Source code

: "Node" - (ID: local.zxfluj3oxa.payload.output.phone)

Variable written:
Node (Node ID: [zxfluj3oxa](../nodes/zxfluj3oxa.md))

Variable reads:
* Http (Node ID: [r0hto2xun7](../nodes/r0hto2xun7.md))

--------

-- What you are asked to do --
Report every line of the entries that carries the word "nodes".

-- Completed exercise --
Node (Node ID: [zxfluj3oxa](../nodes/zxfluj3oxa.md))
* Http (Node ID: [r0hto2xun7](../nodes/r0hto2xun7.md))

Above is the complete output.